I think of Richard Jefferies’ novel of 1885,
After London
, which imagines a future Britain after some nameless disaster has depleted its population. London is contaminated and uninhabitable. Scrub and forest have greedily devoured the once cultivated countryside, so that it is a land of frightening, impenetrable forests. What remains of civilisation has lapsed into feudalism. Jefferies’ hero, Felix, ventures forth to a ‘dreadful place, of which he had heard many a tradition’: the ‘deserted and utterly extinct city of London’.

Jefferies writes: ‘For this marvellous city, of which such legends are related, was after all only of brick, and when the ivy grew over and shrubs sprang up, and, lastly, the waters underneath burst in, this huge metropolis was soon overthrown.’

In around
AD
450, half a century after the end of Londinium, someone had reason to walk over what is now Lower Thames Street, picking a path through the treacherous, collapsing old buildings and the undergrowth – an adventurer, like Jefferies’ Felix, in a lost city. Who was it? I want it to be a woman. So let it be a woman; a woman from over the German sea. Who knows what brought her here. Whatever she sought, she also lost something: a Saxon brooch was dropped here, among the fallen roof tiles, among the shards of other lives.

4
Silchester

Heu Veii veteres! et vos tum regna fuistis,
et vestro posita est aurea sella foro:
nunc intra muros pastoris bucina lenti
cantat, et in vestris ossibus arva metunt.

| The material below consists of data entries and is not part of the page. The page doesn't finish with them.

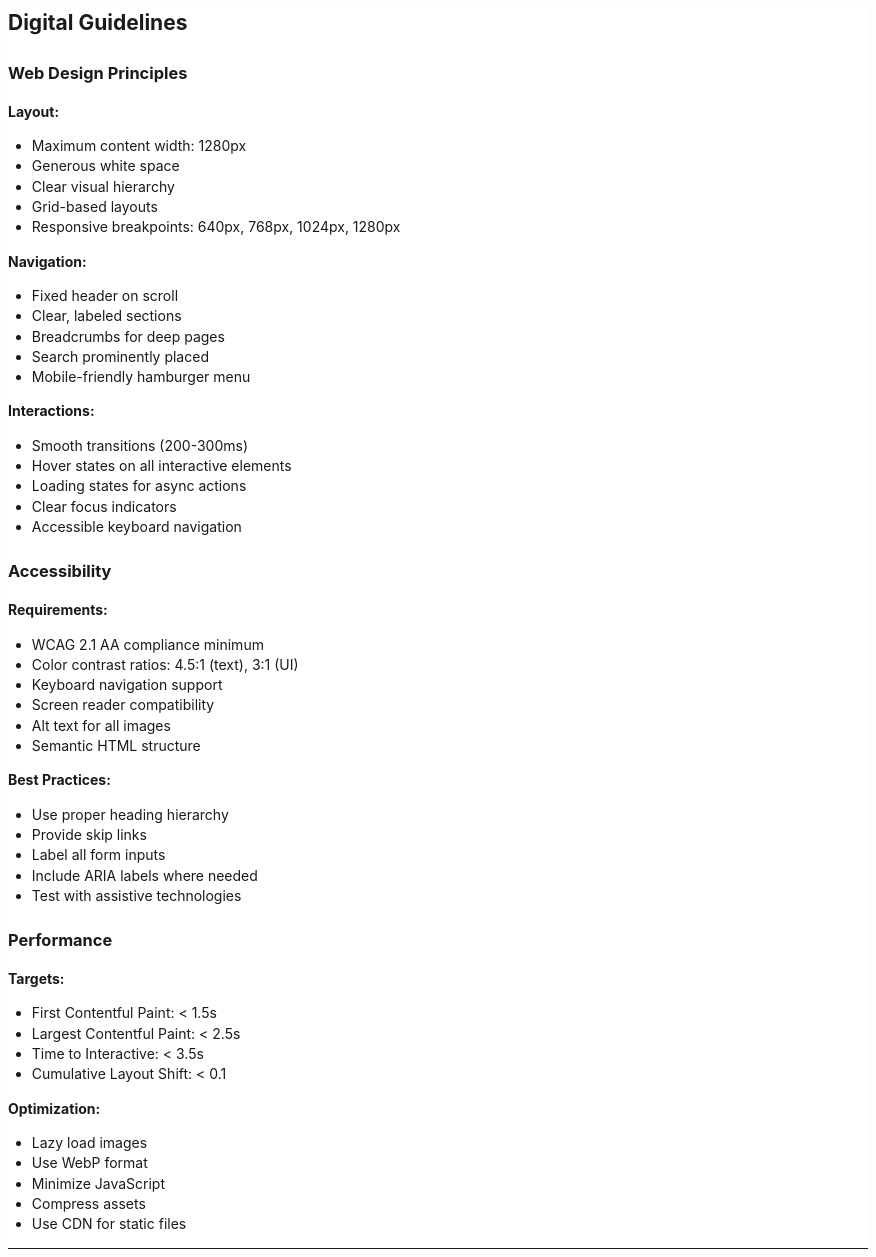 
## Digital Guidelines

### Web Design Principles

**Layout:**
- Maximum content width: 1280px
- Generous white space
- Clear visual hierarchy
- Grid-based layouts
- Responsive breakpoints: 640px, 768px, 1024px, 1280px

**Navigation:**
- Fixed header on scroll
- Clear, labeled sections
- Breadcrumbs for deep pages
- Search prominently placed
- Mobile-friendly hamburger menu

**Interactions:**
- Smooth transitions (200-300ms)
- Hover states on all interactive elements
- Loading states for async actions
- Clear focus indicators
- Accessible keyboard navigation

### Accessibility

**Requirements:**
- WCAG 2.1 AA compliance minimum
- Color contrast ratios: 4.5:1 (text), 3:1 (UI)
- Keyboard navigation support
- Screen reader compatibility
- Alt text for all images
- Semantic HTML structure

**Best Practices:**
- Use proper heading hierarchy
- Provide skip links
- Label all form inputs
- Include ARIA labels where needed
- Test with assistive technologies

### Performance

**Targets:**
- First Contentful Paint: < 1.5s
- Largest Contentful Paint: < 2.5s
- Time to Interactive: < 3.5s
- Cumulative Layout Shift: < 0.1

**Optimization:**
- Lazy load images
- Use WebP format
- Minimize JavaScript
- Compress assets
- Use CDN for static files

---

(Alas, ancient Veii! You too were a kingdom once, and a golden throne was placed in your forum: now within your walls sounds the horn of an unhurried shepherd, and over your bones they gather the harvest.)

Propertius,
c
. 14
BC

Like the medieval city of Dunwich, which the North Sea claimed from the Suffolk coast and whose ghostly submerged church bells are still said to ring, Roman Silchester is a lost town, buried not by the grey eastern waves but by soil and an ocean of tall grass, through which the wind sings and sighs. Near Reading and Basingstoke, and a few miles from Aldermaston and the forbidding triple-fenced enclosures of the Atomic Weapons Establishment, Silchester hardly promises beauty or isolation by way of its setting. Yet it is tucked away at the heart of a deep labyrinth of narrow, high-hedged lanes that seem to stretch away to infinity when you are caught in their pleasant windings. To be here in midsummer is to witness the absolute triumph of nature over street and stone. The air is sickly-sharp with the scent of elderflower. Goldfinches stream brightly between hedgerows; swallows foregather on a wire; and high above, higher and higher, the singing specks in the sky are larks.

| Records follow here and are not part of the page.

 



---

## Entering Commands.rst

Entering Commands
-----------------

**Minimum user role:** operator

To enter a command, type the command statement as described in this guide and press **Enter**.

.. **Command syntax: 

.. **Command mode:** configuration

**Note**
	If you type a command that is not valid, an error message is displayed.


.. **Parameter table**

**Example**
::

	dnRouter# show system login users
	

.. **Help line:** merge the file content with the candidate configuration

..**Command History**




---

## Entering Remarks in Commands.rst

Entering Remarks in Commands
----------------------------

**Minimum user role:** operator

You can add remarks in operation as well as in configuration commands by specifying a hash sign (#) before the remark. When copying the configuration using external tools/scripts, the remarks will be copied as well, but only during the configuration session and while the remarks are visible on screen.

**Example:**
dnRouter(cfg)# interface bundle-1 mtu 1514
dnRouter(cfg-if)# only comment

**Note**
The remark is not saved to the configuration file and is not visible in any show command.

Merely finding Roman Silchester feels like unlocking a charm. Roger Wilson’s
Guide to the Roman Remains in Britain
grumbles that it is ill-signposted – which it is, and as the camper van nosed its trundling
way through the lanes, my head was buried in the map. We asked directions from the man who had come to empty the bins in the little public car park; he appeared to gesture all around. This seemed to be the typical experience of entering Silchester. When one Norris Brewer wrote up his trip here for the
Monthly Magazine
in 1810, he recalled: ‘I trod, with increasing ardor, and believed the object of our expedition yet distant, when my companion suddenly arrested my progress, by exclaiming: “We are there!”’ And when John Plummer and George Nelson visited in 1879, compiling a pamphlet optimistically entitled
Silchester: the Pompeii of Hampshire
, the same happened to them. ‘We wind our way through a succession of those lovely lanes which are so peculiarly the charm of our English land … and we wonder where the famous “city” which we have come so far to see, is to be found. We hail a country lad, who is engaged in agricultural pursuits, upon the other side of a hedge, and who, in answer to our question, “When shall we get to the ‘city’”, replies briefly, but very much to the purpose, “You be there now.”’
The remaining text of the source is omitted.